BFM TV, une chaîne née de la fraude fiscale ?
Le dernier coup médiatique du lanceur d'alerte concerne la société NextRadio TV, dont dépendent plusieurs médias français dont BFM TV, RMC ou le site internet 01net.com. Cette dernière est possédée par le milliardaire franco-israëlien Patrick Drahi, établi en Suisse. Maxime Renahy disposait du portefeuil financier rattaché à cette société lorsqu'il travaillait dans la finance au Luxembourg, juste après Jersey. En collaboration avec le journaliste d'investigation Denis Robert et LeMediaTV, l'homme explique : "Je voulais prouver que BFM TV et d'autres médias font remonter leur argent offshore, vers le Luxembourg. Je voulais aussi montrer comme ces médias ont été financés grâce à la finance offshore.
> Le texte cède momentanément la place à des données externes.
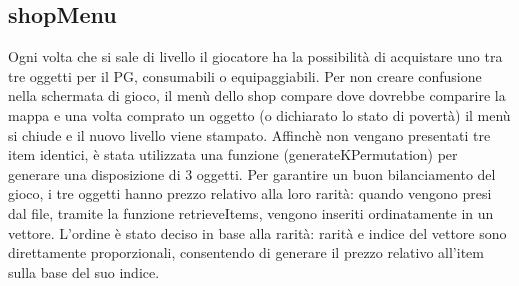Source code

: \documentclass[12pt]{report}
\begin{document}
\subsection{shopMenu}

Ogni volta che si sale di livello il giocatore ha la possibilità di acquistare uno tra tre oggetti per 
il PG, consumabili o equipaggiabili. Per non creare confusione nella schermata di gioco, il menù dello shop compare dove dovrebbe comparire la mappa e una volta comprato un oggetto (o dichiarato lo stato di
povertà) il menù si chiude e il nuovo livello viene stampato. Affinchè non vengano presentati tre item
identici, è stata utilizzata una funzione (generateKPermutation) per generare una disposizione di 3
oggetti. Per garantire un buon bilanciamento del gioco, i tre oggetti hanno prezzo relativo alla loro
rarità: quando vengono presi dal file, tramite la funzione retrieveItems, vengono inseriti ordinatamente
in un vettore. L'ordine è stato deciso in base alla rarità: rarità e indice del vettore sono direttamente
proporzionali, consentendo di generare il prezzo relativo all'item sulla base del suo indice.
\end{document}
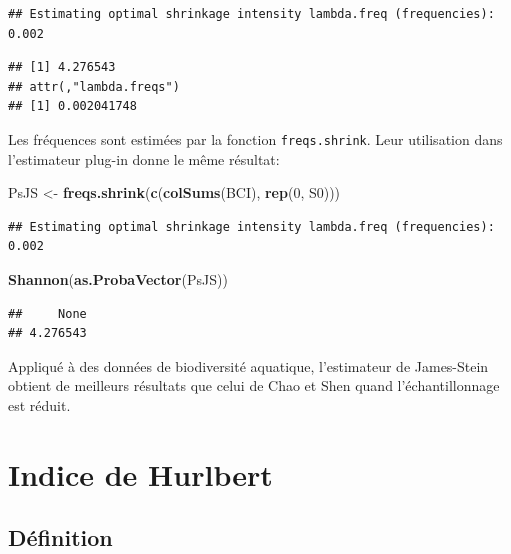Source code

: \documentclass[
  11pt,
  french,
  a4paper,
  extrafontsizes,onecolumn,openright
  ]{memoir}
\newenvironment{Shaded}{\begin{snugshade}}{\end{snugshade}}
\newcommand{\DecValTok}[1]{\textcolor[rgb]{0.00,0.00,0.81}{#1}}
\newcommand{\KeywordTok}[1]{\textcolor[rgb]{0.13,0.29,0.53}{\textbf{#1}}}
\newcommand{\NormalTok}[1]{#1}
\newcommand{\StringTok}[1]{\textcolor[rgb]{0.31,0.60,0.02}{#1}}
\begin{document}
\begin{verbatim}
## Estimating optimal shrinkage intensity lambda.freq (frequencies): 0.002
\end{verbatim}

\begin{verbatim}
## [1] 4.276543
## attr(,"lambda.freqs")
## [1] 0.002041748
\end{verbatim}

\normalsize

Les fréquences sont estimées par la fonction \texttt{freqs.shrink}.
Leur utilisation dans l'estimateur plug-in donne le même résultat:

\scriptsize

\begin{Shaded}
\begin{Highlighting}[]
\NormalTok{PsJS <-}\StringTok{ }\KeywordTok{freqs.shrink}\NormalTok{(}\KeywordTok{c}\NormalTok{(}\KeywordTok{colSums}\NormalTok{(BCI), }\KeywordTok{rep}\NormalTok{(}\DecValTok{0}\NormalTok{, S0)))}
\end{Highlighting}
\end{Shaded}

\begin{verbatim}
## Estimating optimal shrinkage intensity lambda.freq (frequencies): 0.002
\end{verbatim}

\begin{Shaded}
\begin{Highlighting}[]
\KeywordTok{Shannon}\NormalTok{(}\KeywordTok{as.ProbaVector}\NormalTok{(PsJS))}
\end{Highlighting}
\end{Shaded}

\begin{verbatim}
##     None 
## 4.276543
\end{verbatim}

\normalsize

Appliqué à des données de biodiversité aquatique, l'estimateur de James-Stein obtient de meilleurs résultats que celui de Chao et Shen \autocite{Liu2015} quand l'échantillonnage est réduit.

\hypertarget{sec-Hurlbert}{%
\section{Indice de Hurlbert}\label{sec-Hurlbert}}

\hypertarget{duxe9finition-2}{%
\subsection{Définition}\label{duxe9finition-2}}
\end{document}
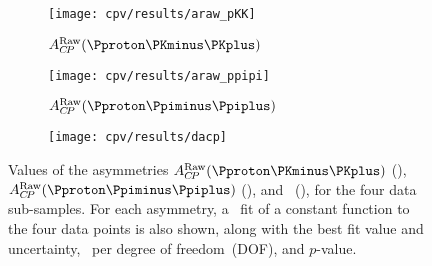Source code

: \begin{figure}
  \begin{subfigure}[b]{0.5\textwidth}
    \texttt{[image: cpv/results/araw\_pKK]}
    \caption{$\ARaw(\pKK)$}
    \label{fig:cpv:results:asymmetries:pKK}
  \end{subfigure}
  \begin{subfigure}[b]{0.5\textwidth}
    \texttt{[image: cpv/results/araw\_ppipi]}
    \caption{$\ARaw(\ppipi)$}
    \label{fig:cpv:results:asymmetries:ppipi}
  \end{subfigure}

  \vspace{0.5cm}

  \begin{subfigure}[b]{\textwidth}
    \centering
    \texttt{[image: cpv/results/dacp]}
    \caption{\dACP}
    \label{fig:cpv:results:asymmetries:dacp}
  \end{subfigure}
  \caption{%
    Values of the asymmetries $\ARaw(\pKK)$ 
    (), $\ARaw(\ppipi)$ 
    (), and \dACP\ 
    (), for the four data 
    sub-samples.
    For each asymmetry, a \chisq\ fit of a constant function to the four data 
    points is also shown, along with the best fit value and uncertainty, 
    \chisq\ per degree of freedom~(DOF), and $p$-value.
  }
  \label{fig:cpv:results:asymmetries}
\end{figure}
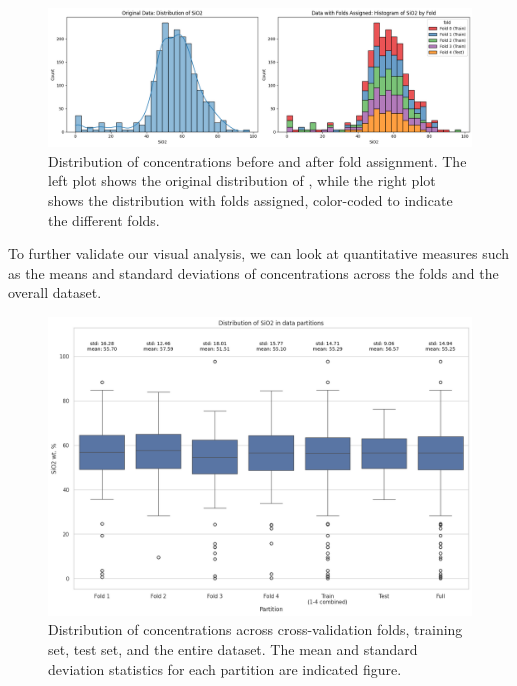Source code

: \begin{figure}[h!]
    \centering
    \includegraphics[width=\textwidth]{images/original_and_post_fold.png}
    \caption{Distribution of  concentrations before and after fold assignment. The left plot shows the original distribution of , while the right plot shows the distribution with folds assigned, color-coded to indicate the different folds.}
    \label{fig:original_and_post_fold_plot}
\end{figure}


To further validate our visual analysis, we can look at quantitative measures such as the means and standard deviations of  concentrations across the folds and the overall dataset.

\begin{figure}[htbp]
    \centering
    \includegraphics[width=\textwidth]{images/distribution_plot.png}
    \caption{Distribution of  concentrations across cross-validation folds, training set, test set, and the entire dataset. The mean and standard deviation statistics for each partition are indicated figure.}
    \label{fig:siO2_distribution}
\end{figure}

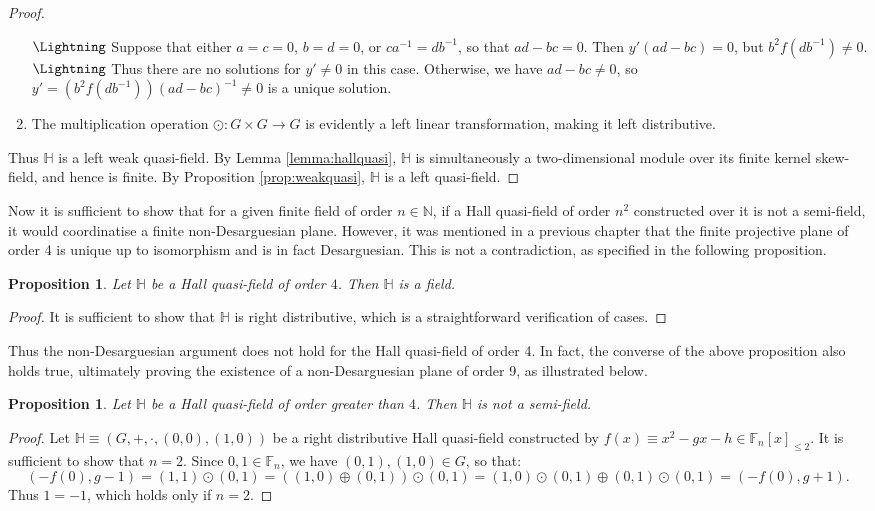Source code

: \documentclass{report}
\newcommand{\N}{\mathbb{N}}
\newcommand{\F}{\mathbb{F}}
\renewcommand{\H}{\mathbb{H}}
\newtheorem{proposition}[theorem]{Proposition}
\theoremstyle{definition}\newtheorem*{definition}{Definition}
\theoremstyle{definition}\newtheorem*{example}{Example}
\theoremstyle{remark}\newtheorem*{remark}{Remark}
\begin{document}
\begin{proof}
\begin{enumerate}
    $ \text{\Lightning} $ Suppose that either $ a = c = 0 $, $ b = d = 0 $, or $ ca^{-1} = db^{-1} $, so that $ ad - bc = 0 $. Then $ y' (ad - bc) = 0 $, but $ b^2 f(db^{-1}) \ne 0 $. $ \text{\Lightning} $ Thus there are no solutions for $ y' \ne 0 $ in this case. Otherwise, we have $ ad - bc \ne 0 $, so $ y' = (b^2 f(db^{-1})) (ad - bc)^{-1} \ne 0 $ is a unique solution.
  \item The multiplication operation $ \odot : G \times G \to G $ is evidently a left linear transformation, making it left distributive.
\end{enumerate}
Thus $ \H $ is a left weak quasi-field. By Lemma \ref{lemma:hallquasi}, $ \H $ is simultaneously a two-dimensional module over its finite kernel skew-field, and hence is finite. By Proposition \ref{prop:weakquasi}, $ \H $ is a left quasi-field.
\end{proof}

Now it is sufficient to show that for a given finite field of order $ n \in \N $, if a Hall quasi-field of order $ n^2 $ constructed over it is not a semi-field, it would coordinatise a finite non-Desarguesian plane. However, it was mentioned in a previous chapter that the finite projective plane of order 4 is unique up to isomorphism and is in fact Desarguesian. This is not a contradiction, as specified in the following proposition.

\begin{proposition}
Let $ \H $ be a Hall quasi-field of order $ 4 $. Then $ \H $ is a field.
\end{proposition}

\begin{proof}
It is sufficient to show that $ \H $ is right distributive, which is a straightforward verification of cases.
\end{proof}

Thus the non-Desarguesian argument does not hold for the Hall quasi-field of order 4. In fact, the converse of the above proposition also holds true, ultimately proving the existence of a non-Desarguesian plane of order 9, as illustrated below.

\begin{proposition}
Let $ \H $ be a Hall quasi-field of order greater than $ 4 $. Then $ \H $ is not a semi-field.
\end{proposition}

\begin{proof}
Let $ \H \equiv (G, +, \cdot, (0, 0), (1, 0)) $ be a right distributive Hall quasi-field constructed by $ f(x) \equiv x^2 - gx - h \in \F_n[x]_{\le 2} $. It is sufficient to show that $ n = 2 $. Since $ 0, 1 \in \F_n $, we have $ (0, 1), (1, 0) \in G $, so that: $$ (-f(0), g - 1) = (1, 1) \odot (0, 1) = ((1, 0) \oplus (0, 1)) \odot (0, 1) = (1, 0) \odot (0, 1) \oplus (0, 1) \odot (0, 1) = (-f(0), g + 1). $$ Thus $ 1 = -1 $, which holds only if $ n = 2 $.
\end{proof}
\end{document}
Ces médias n'auraient jamais existé sans ces procédés."
Maxime Renahy, qui s'engage auprès de différents médias nationaux dans le but de faire connaître au plus grand nombre les agissements d'une petite frange privilégiée de la population, ajoute : "Je ne suis pas là pour interpréter, je suis juste là pour exposer les faits et les documents qui sont en ma possession".
"Une pluie d'attaques juridiques en septembre"
L'homme prévient que la rentrée 2019-2020 sera riche en révélations. "J'ai une trentaine de dossiers à mettre en lumière. Une pluie d'attaques juridiques va tomber en septembre en France" prévient le créateur de la plateforme lanceuralerte.org, permettant au grand public de révéler des informations sensibles sur des personnes, des entreprises ou des institutions portant atteinte aux intérêts de la société ou de l’environnement. Certains risquent de grincer des dents.